Further, each has different strengths and weaknesses. There is a version of chess called freestyle where players are allowed to use computers. Amateur players with everyday computers won tournaments against the best supercomputers. While computers have the advantage of immense calculation power to explore data for patterns, humans can apply a strategic outlook whilst integrating broad concepts and principles.
There are many fields outside sport that have attempted to rely on exclusively data-based decision making. The initial optimism of better outcomes was misplaced, and it was realised it is essential to incorporate human judgement. Examples include court judges deciding whether suspected criminals should be awarded bail after assessing the chances they will reoffend or pathologists who try to identify whether human tissue is cancerous or not.
The push for decisions based only on data suggests this lesson is yet to be learned in sport. The simplification from the real world means the utopian ideal of perfectly accurate decisions are unattainable but using a hybrid method will get us as close as possible.
At a time when it is popular to adopt dogmatic positions on the extremes, in this case either having an old school and out of touch approach or a numbers geek that doesn’t understand the game, there needs to be some balance. Truth often lies in the less glamorous position, nearer the middle of the continuum.

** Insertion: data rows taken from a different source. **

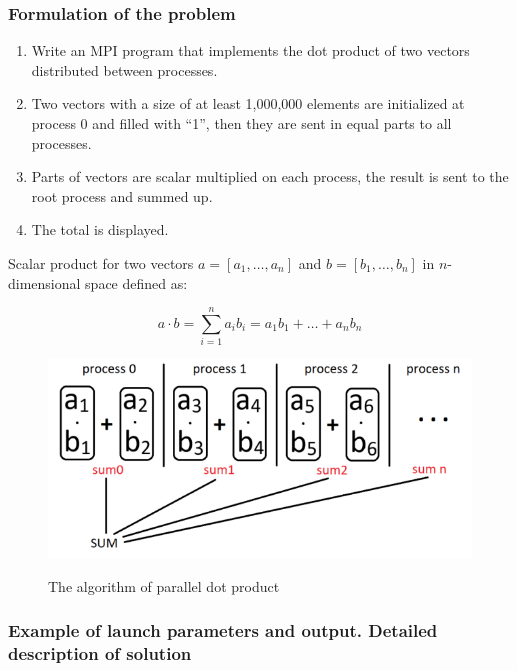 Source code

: \documentclass[%
12pt, %
final, %
oneside, %
onecolumn, %
centertags]{article} %
\theoremstyle{plain}
\theoremstyle{definition}
\theoremstyle{remark}
\begin{document}
\subsubsection{Formulation of the problem}

\begin{enumerate}
	\item Write an MPI program that implements the dot product of two vectors distributed between processes.
	\item Two vectors with a size of at least 1,000,000 elements are initialized at process $0$ and filled with “1”, then they are sent in equal parts to all processes. 
	\item Parts of vectors are scalar multiplied on each process, the result is sent to the root process and summed up.
	\item The total is displayed.
\end{enumerate}

Scalar product for two vectors $a = [a_1, \ldots, a_n]$ and $b = [b_1, \ldots, b_n]$ in $n$-dimensional space defined as:

$$a \cdot b = \sum\limits_{i=1}^n a_i b_i = a_1b_1 + \ldots + a_nb_n$$


\begin{figure}[h]
\begin{center}
\includegraphics[scale=1]{7_how_to_solve.png}

The algorithm of parallel dot product

\label{labl}
\end{center}
\end{figure}


\subsubsection{Example of launch parameters and output. Detailed description of solution}
\end{document}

In sport, just as in life, the approach we choose to take is determined by our beliefs about the relationships that exist in the world. If we take this action, we’ll get this result. In recent years the increased capabilities of computers and data collection has provided us with a new tool that can help us arrive at better conclusions and decisions. But it would be foolish to discount the value of human intuition, a tool that has evolved over millions of years for the same objective.